For the uninitiated, a rancher considers brush any plant life that detracts from his environment. Such nuisances suck up precious water, block desirable trees from getting sunlight, or just take up space and prevent a rancher from having clear land for cattle - or himself - to roam.


Cedar trees are a prime target for Bush.

The ranch is a battlefield.

Offering a walking tour to an Associated Press reporter last year, Bush referred to cedars as if they were Saddam Hussein's forces. Ousting them, he said, means "liberating" oak trees. Oaks can then have access to water and light and live in freedom. A battle is won.

"Oh, baby!" Bush cried out victoriously last year as he tossed chopped cedar onto a pile to be torched.

Last summer, Bush explained to the AP reporter who trailed him around the ranch just why he enjoys hours of brush-clearing: "I'm able to clear my mind, and it helps me put it all in perspective. You're always the president. No president can fully escape the job, nor should they want to. But you can put yourself in a different environment."

When not clearing brush at his presidential retreat, Bush may be fishing or taking drives in a beat-up pickup truck, country tunes blaring. In what aides describe as the "Western White House," the president also occasionally welcomes foreign leaders and meets with advisers.


A passion

Bush's passion for ranch life seems genuine. It is also politically convenient.

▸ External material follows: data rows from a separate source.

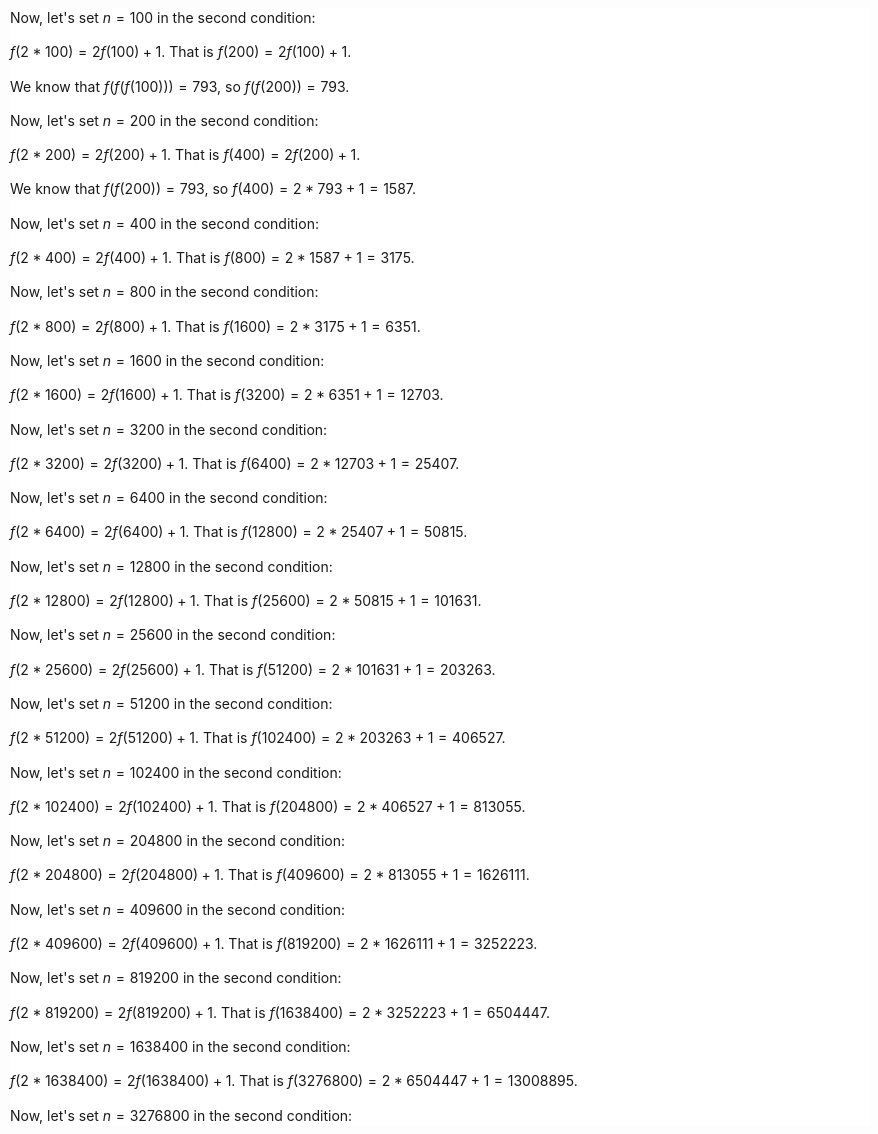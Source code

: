Now, let's set $n = 100$ in the second condition:

$f(2*100) = 2f(100) + 1$. That is $f(200) = 2f(100) + 1$.

We know that $f(f(f(100))) = 793$, so $f(f(200)) = 793$.

Now, let's set $n = 200$ in the second condition:

$f(2*200) = 2f(200) + 1$. That is $f(400) = 2f(200) + 1$.

We know that $f(f(200)) = 793$, so $f(400) = 2*793 + 1 = 1587$.

Now, let's set $n = 400$ in the second condition:

$f(2*400) = 2f(400) + 1$. That is $f(800) = 2*1587 + 1 = 3175$.

Now, let's set $n = 800$ in the second condition:

$f(2*800) = 2f(800) + 1$. That is $f(1600) = 2*3175 + 1 = 6351$.

Now, let's set $n = 1600$ in the second condition:

$f(2*1600) = 2f(1600) + 1$. That is $f(3200) = 2*6351 + 1 = 12703$.

Now, let's set $n = 3200$ in the second condition:

$f(2*3200) = 2f(3200) + 1$. That is $f(6400) = 2*12703 + 1 = 25407$.

Now, let's set $n = 6400$ in the second condition:

$f(2*6400) = 2f(6400) + 1$. That is $f(12800) = 2*25407 + 1 = 50815$.

Now, let's set $n = 12800$ in the second condition:

$f(2*12800) = 2f(12800) + 1$. That is $f(25600) = 2*50815 + 1 = 101631$.

Now, let's set $n = 25600$ in the second condition:

$f(2*25600) = 2f(25600) + 1$. That is $f(51200) = 2*101631 + 1 = 203263$.

Now, let's set $n = 51200$ in the second condition:

$f(2*51200) = 2f(51200) + 1$. That is $f(102400) = 2*203263 + 1 = 406527$.

Now, let's set $n = 102400$ in the second condition:

$f(2*102400) = 2f(102400) + 1$. That is $f(204800) = 2*406527 + 1 = 813055$.

Now, let's set $n = 204800$ in the second condition:

$f(2*204800) = 2f(204800) + 1$. That is $f(409600) = 2*813055 + 1 = 1626111$.

Now, let's set $n = 409600$ in the second condition:

$f(2*409600) = 2f(409600) + 1$. That is $f(819200) = 2*1626111 + 1 = 3252223$.

Now, let's set $n = 819200$ in the second condition:

$f(2*819200) = 2f(819200) + 1$. That is $f(1638400) = 2*3252223 + 1 = 6504447$.

Now, let's set $n = 1638400$ in the second condition:

$f(2*1638400) = 2f(1638400) + 1$. That is $f(3276800) = 2*6504447 + 1 = 13008895$.

Now, let's set $n = 3276800$ in the second condition:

Public images of a robust, chain saw-toting president in blue jeans with a saucer-size belt buckle project just the image he has sought to cultivate. He is a cowboy, a Texan - pure Americana. He plays up this lifestyle and plays down his years at Yale and Harvard and his family's patrician New England roots and long ties to Washington politics.

Crawford - dusty and parched - is the ultimate contrast to Kennebunkport, Maine, where Bush's vacationing father used to cruise the waves in a cigarette boat, encountering only cool blue water.

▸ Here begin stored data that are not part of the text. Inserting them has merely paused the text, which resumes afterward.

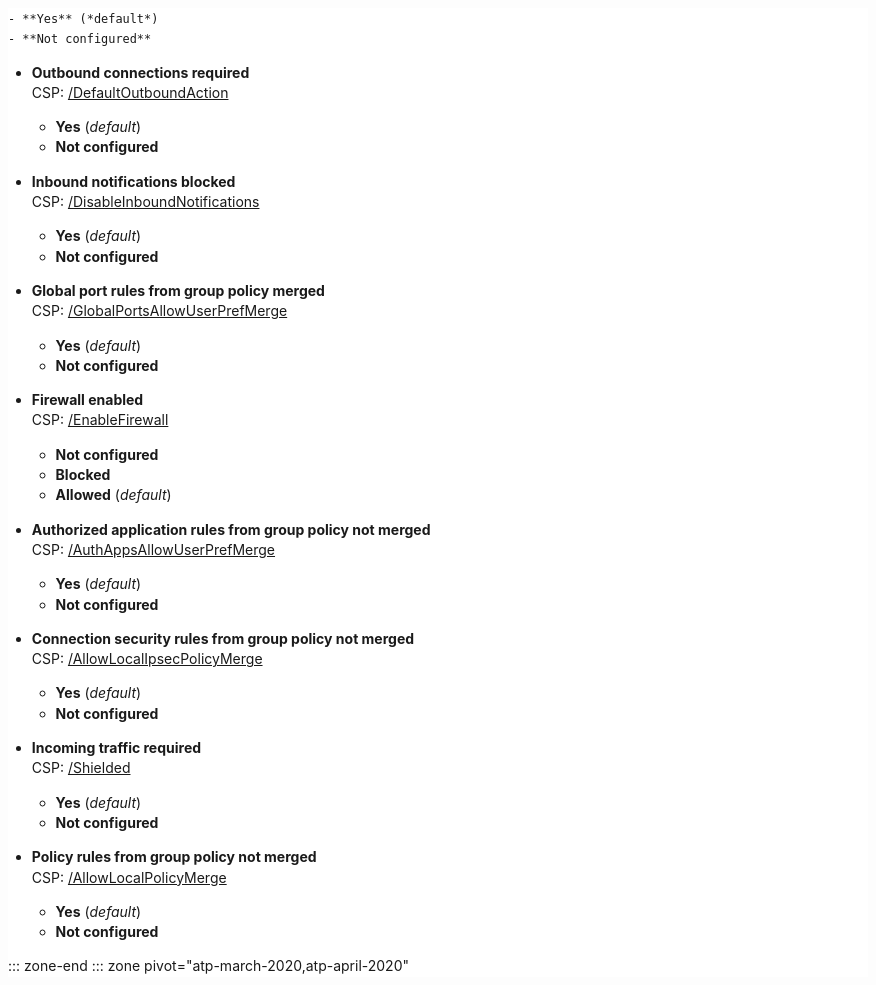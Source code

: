     - **Yes** (*default*)
    - **Not configured**

  - **Outbound connections required**  
    CSP: [/DefaultOutboundAction](/windows/client-management/mdm/firewall-csp#defaultoutboundaction)

    - **Yes** (*default*)
    - **Not configured**

  - **Inbound notifications blocked**  
    CSP: [/DisableInboundNotifications](/windows/client-management/mdm/firewall-csp#disableinboundnotifications)

    - **Yes** (*default*)
    - **Not configured**

  - **Global port rules from group policy merged**  
    CSP: [/GlobalPortsAllowUserPrefMerge](/windows/client-management/mdm/firewall-csp#globalportsallowuserprefmerge)

    - **Yes** (*default*)
    - **Not configured**

  - **Firewall enabled**  
    CSP: [/EnableFirewall](/windows/client-management/mdm/firewall-csp#enablefirewall)

    - **Not configured**
    - **Blocked**
    - **Allowed** (*default*)

  - **Authorized application rules from group policy not merged**  
    CSP: [/AuthAppsAllowUserPrefMerge](/windows/client-management/mdm/firewall-csp#authappsallowuserprefmerge)

    - **Yes** (*default*)
    - **Not configured**

  - **Connection security rules from group policy not merged**  
    CSP: [/AllowLocalIpsecPolicyMerge](/windows/client-management/mdm/firewall-csp#allowlocalipsecpolicymerge)

    - **Yes** (*default*)
    - **Not configured**

  - **Incoming traffic required**  
    CSP: [/Shielded](/windows/client-management/mdm/firewall-csp#shielded)

    - **Yes** (*default*)
    - **Not configured**

  - **Policy rules from group policy not merged**  
    CSP: [/AllowLocalPolicyMerge](/windows/client-management/mdm/firewall-csp#allowlocalpolicymerge)

    - **Yes** (*default*)
    - **Not configured**

::: zone-end
::: zone pivot="atp-march-2020,atp-april-2020"
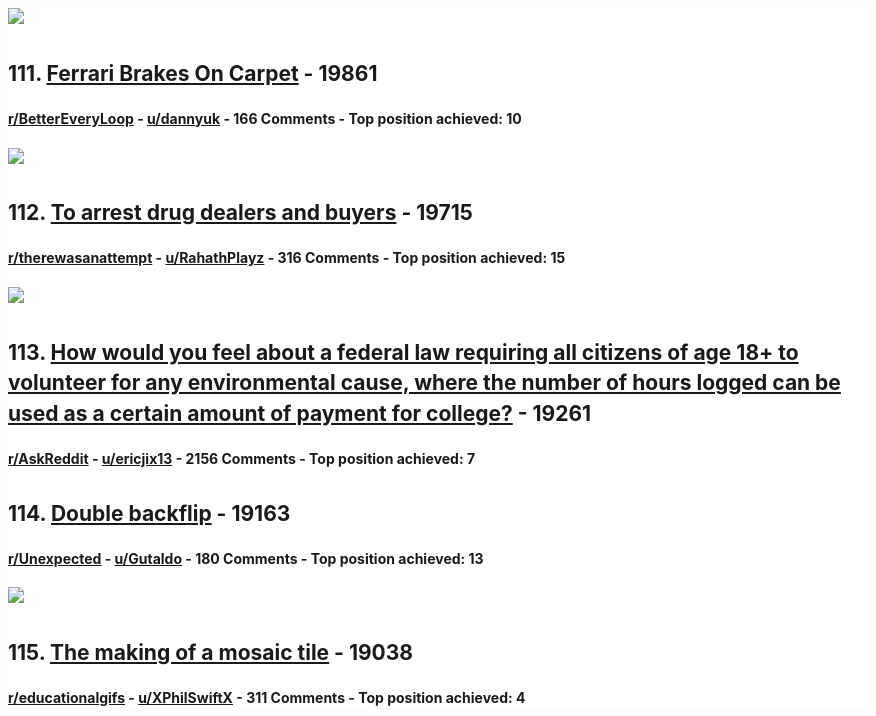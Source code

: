 <a href="https://i.redd.it/lnow2xxfj6a31.jpg"><img src="https://b.thumbs.redditmedia.com/UyUpJhqZ5FhST_0KOvUsWMVDJ7TE1ciox3NZfxk3imE.jpg"></img></a>

## 111. [Ferrari Brakes On Carpet](http://reddit.com/r/BetterEveryLoop/comments/cd20d8/ferrari_brakes_on_carpet/) - 19861
#### [r/BetterEveryLoop](http://reddit.com/r/BetterEveryLoop) - [u/dannyuk](http://reddit.com/u/dannyuk) - 166 Comments - Top position achieved: 10

<a href="http://i.imgur.com/zZMdmdn.gifv"><img src="https://a.thumbs.redditmedia.com/Jh9AeSoKIHNrt3W3QElX0ZSaJ6YqyLKSljmKbPmlxn0.jpg"></img></a>

## 112. [To arrest drug dealers and buyers](http://reddit.com/r/therewasanattempt/comments/cd2ico/to_arrest_drug_dealers_and_buyers/) - 19715
#### [r/therewasanattempt](http://reddit.com/r/therewasanattempt) - [u/RahathPlayz](http://reddit.com/u/RahathPlayz) - 316 Comments - Top position achieved: 15

<a href="https://i.redd.it/2fuoqfdxj9a31.jpg"><img src="https://b.thumbs.redditmedia.com/PRjoQzeJ-Unkx7RV2LtUH2LOtIfjw8CsjEWr8X5zBTg.jpg"></img></a>

## 113. [How would you feel about a federal law requiring all citizens of age 18+ to volunteer for any environmental cause, where the number of hours logged can be used as a certain amount of payment for college?](http://reddit.com/r/AskReddit/comments/cczmpw/how_would_you_feel_about_a_federal_law_requiring/) - 19261
#### [r/AskReddit](http://reddit.com/r/AskReddit) - [u/ericjix13](http://reddit.com/u/ericjix13) - 2156 Comments - Top position achieved: 7

## 114. [Double backflip](http://reddit.com/r/Unexpected/comments/cd9n7w/double_backflip/) - 19163
#### [r/Unexpected](http://reddit.com/r/Unexpected) - [u/Gutaldo](http://reddit.com/u/Gutaldo) - 180 Comments - Top position achieved: 13

<a href="https://v.redd.it/iygwl12roca31"><img src="https://b.thumbs.redditmedia.com/80uLTLI_ycNFGISRE1xv46lLmvbRytCqSsAaUo8qstw.jpg"></img></a>

## 115. [The making of a mosaic tile](http://reddit.com/r/educationalgifs/comments/cd5wev/the_making_of_a_mosaic_tile/) - 19038
#### [r/educationalgifs](http://reddit.com/r/educationalgifs) - [u/XPhilSwiftX](http://reddit.com/u/XPhilSwiftX) - 311 Comments - Top position achieved: 4
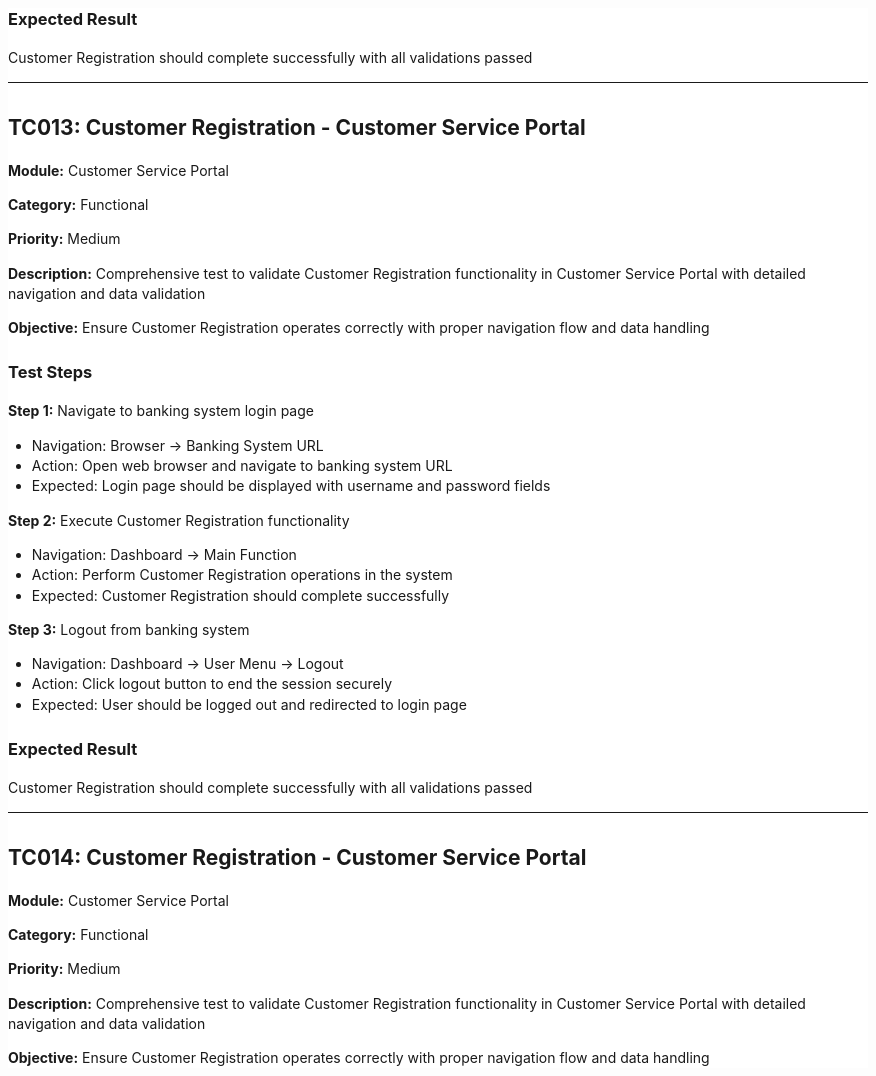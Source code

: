 ### Expected Result

Customer Registration should complete successfully with all validations passed

---

## TC013: Customer Registration - Customer Service Portal

**Module:** Customer Service Portal

**Category:** Functional

**Priority:** Medium

**Description:** Comprehensive test to validate Customer Registration functionality in Customer Service Portal with detailed navigation and data validation

**Objective:** Ensure Customer Registration operates correctly with proper navigation flow and data handling

### Test Steps

**Step 1:** Navigate to banking system login page
- Navigation: Browser -> Banking System URL
- Action: Open web browser and navigate to banking system URL
- Expected: Login page should be displayed with username and password fields

**Step 2:** Execute Customer Registration functionality
- Navigation: Dashboard -> Main Function
- Action: Perform Customer Registration operations in the system
- Expected: Customer Registration should complete successfully

**Step 3:** Logout from banking system
- Navigation: Dashboard -> User Menu -> Logout
- Action: Click logout button to end the session securely
- Expected: User should be logged out and redirected to login page

### Expected Result

Customer Registration should complete successfully with all validations passed

---

## TC014: Customer Registration - Customer Service Portal

**Module:** Customer Service Portal

**Category:** Functional

**Priority:** Medium

**Description:** Comprehensive test to validate Customer Registration functionality in Customer Service Portal with detailed navigation and data validation

**Objective:** Ensure Customer Registration operates correctly with proper navigation flow and data handling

President Ronald Reagan shared Bush's penchant for ranch toil. He spent hours clearing brush on his ranch outside Santa Barbara, Calif. Like Bush, he valued extended stays away from Washington in quietude. It is estimated that Reagan spent nearly a full year of his eight-year presidency on his ranch.

Robert A. Caro, the Pulitzer-Prize winning biographer of President Lyndon B. Johnson, notes that LBJ also loved his ranch, a family estate his father lost to the bank when LBJ was a boy. Johnson bought the property back years later and was obsessed with beautifying the landscape.

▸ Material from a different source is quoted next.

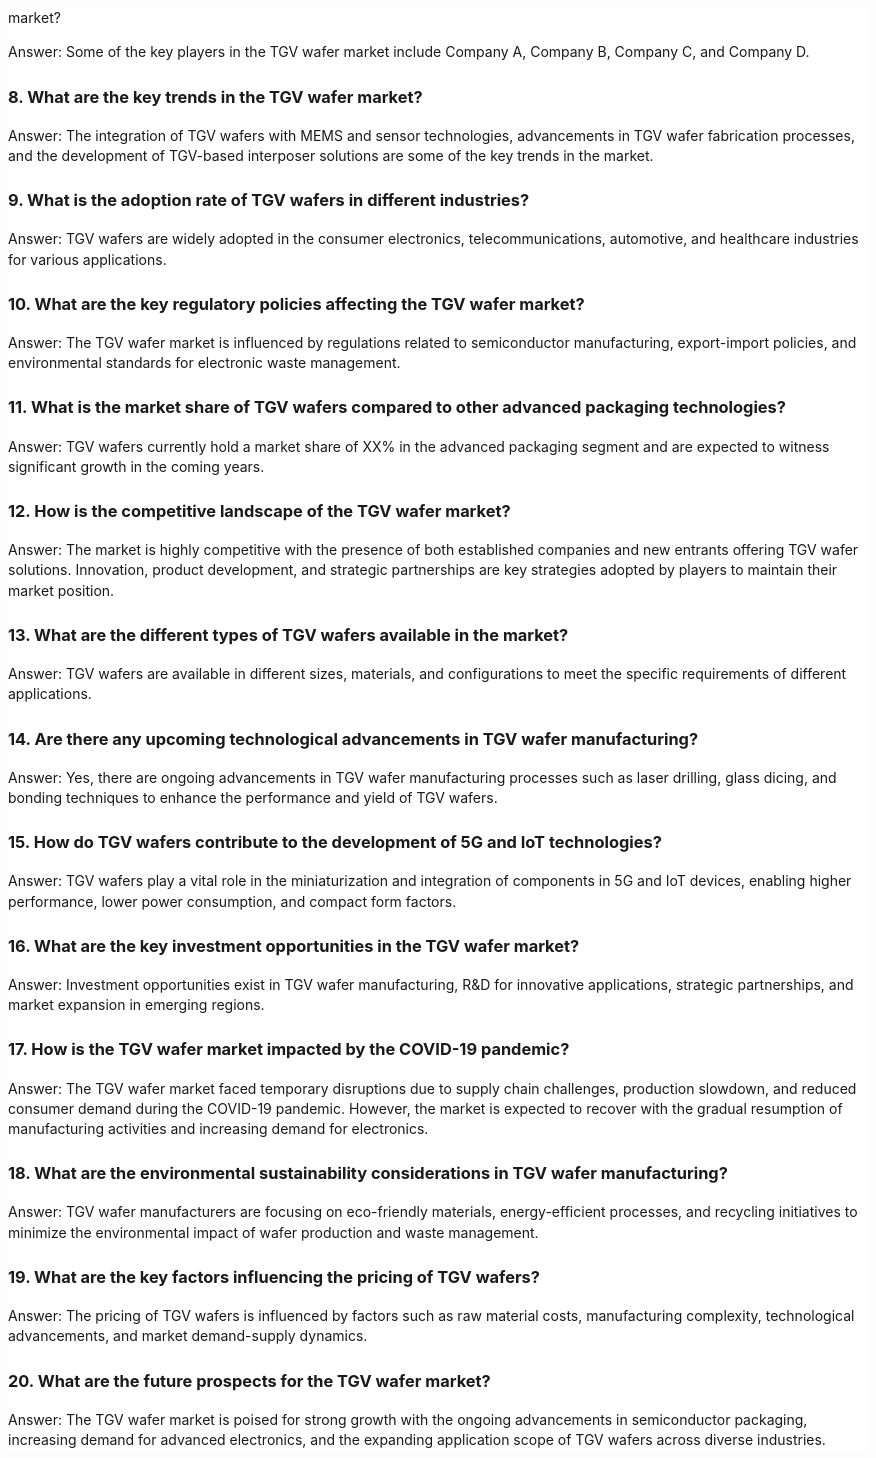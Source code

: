 market?</h3><p>Answer: Some of the key players in the TGV wafer market include Company A, Company B, Company C, and Company D.</p><h3>8. What are the key trends in the TGV wafer market?</h3><p>Answer: The integration of TGV wafers with MEMS and sensor technologies, advancements in TGV wafer fabrication processes, and the development of TGV-based interposer solutions are some of the key trends in the market.</p><h3>9. What is the adoption rate of TGV wafers in different industries?</h3><p>Answer: TGV wafers are widely adopted in the consumer electronics, telecommunications, automotive, and healthcare industries for various applications.</p><h3>10. What are the key regulatory policies affecting the TGV wafer market?</h3><p>Answer: The TGV wafer market is influenced by regulations related to semiconductor manufacturing, export-import policies, and environmental standards for electronic waste management.</p><h3>11. What is the market share of TGV wafers compared to other advanced packaging technologies?</h3><p>Answer: TGV wafers currently hold a market share of XX% in the advanced packaging segment and are expected to witness significant growth in the coming years.</p><h3>12. How is the competitive landscape of the TGV wafer market? </h3><p>Answer: The market is highly competitive with the presence of both established companies and new entrants offering TGV wafer solutions. Innovation, product development, and strategic partnerships are key strategies adopted by players to maintain their market position.</p><h3>13. What are the different types of TGV wafers available in the market?</h3><p>Answer: TGV wafers are available in different sizes, materials, and configurations to meet the specific requirements of different applications.</p><h3>14. Are there any upcoming technological advancements in TGV wafer manufacturing?</h3><p>Answer: Yes, there are ongoing advancements in TGV wafer manufacturing processes such as laser drilling, glass dicing, and bonding techniques to enhance the performance and yield of TGV wafers.</p><h3>15. How do TGV wafers contribute to the development of 5G and IoT technologies?</h3><p>Answer: TGV wafers play a vital role in the miniaturization and integration of components in 5G and IoT devices, enabling higher performance, lower power consumption, and compact form factors.</p><h3>16. What are the key investment opportunities in the TGV wafer market?</h3><p>Answer: Investment opportunities exist in TGV wafer manufacturing, R&D for innovative applications, strategic partnerships, and market expansion in emerging regions.</p><h3>17. How is the TGV wafer market impacted by the COVID-19 pandemic?</h3><p>Answer: The TGV wafer market faced temporary disruptions due to supply chain challenges, production slowdown, and reduced consumer demand during the COVID-19 pandemic. However, the market is expected to recover with the gradual resumption of manufacturing activities and increasing demand for electronics.</p><h3>18. What are the environmental sustainability considerations in TGV wafer manufacturing?</h3><p>Answer: TGV wafer manufacturers are focusing on eco-friendly materials, energy-efficient processes, and recycling initiatives to minimize the environmental impact of wafer production and waste management.</p><h3>19. What are the key factors influencing the pricing of TGV wafers?</h3><p>Answer: The pricing of TGV wafers is influenced by factors such as raw material costs, manufacturing complexity, technological advancements, and market demand-supply dynamics.</p><h3>20. What are the future prospects for the TGV wafer market?</h3><p>Answer: The TGV wafer market is poised for strong growth with the ongoing advancements in semiconductor packaging, increasing demand for advanced electronics, and the expanding application scope of TGV wafers across diverse industries.</p></body></html></strong></p>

But whereas Bush enjoys getting his hands dirty, LBJ preferred to have others buzz and cut brush under his watch. Still, Caro says, "all these presidents - Johnson, Reagan and Bush - seemed to have some sort of need to improve their place."

"It was a change for them from the pressures of Washington," he says. "When you do something with your land, you do it, and it's done. You fill a ravine. You clear brush. You chop a tree. It's not tangled up in politics. It's not, 'Gee, I ordered the federal government to do this, and nothing happened.'"

Fred Greenstein, a presidential scholar at Princeton University, notes that serving as leader of the free world "is a demanding job" and that all presidents seek ways to escape the pressures of the White House.

The younger Bush also runs religiously. He has begun a "100-degree" club for anyone who can endure the Texas heat with him.

What distinguishes Bush, Greenstein says, is an almost military-style commitment to physical exertion perhaps unmatched by any of his predecessors. It relates, Greenstein says, to the self-discipline Bush adopted once he decided at age 40 to give up alcohol.

"His day is not complete if he is not pumping iron," Greenstein says of Bush. "This is a guy addicted to his own endorphins."


At the ranch, aides say, the president spends at least several hours clearing brush on a given day, usually between security briefings that begin about 7 a.m. and a noontime lunch. When Bush is not there, ranch hands do the work.

Bob Rush, president of the farm bureau in Crawford, says many ranchers spray chemicals or hire companies with bulldozers to clear their brush these days.

Still, he says, some ranchers do like to go out themselves and, like the president, chop and buzz, mostly for fun.

"I'm sure it's a form of relaxation for the president," Rush says. "I don't think it would be if he had to do that day in and day out."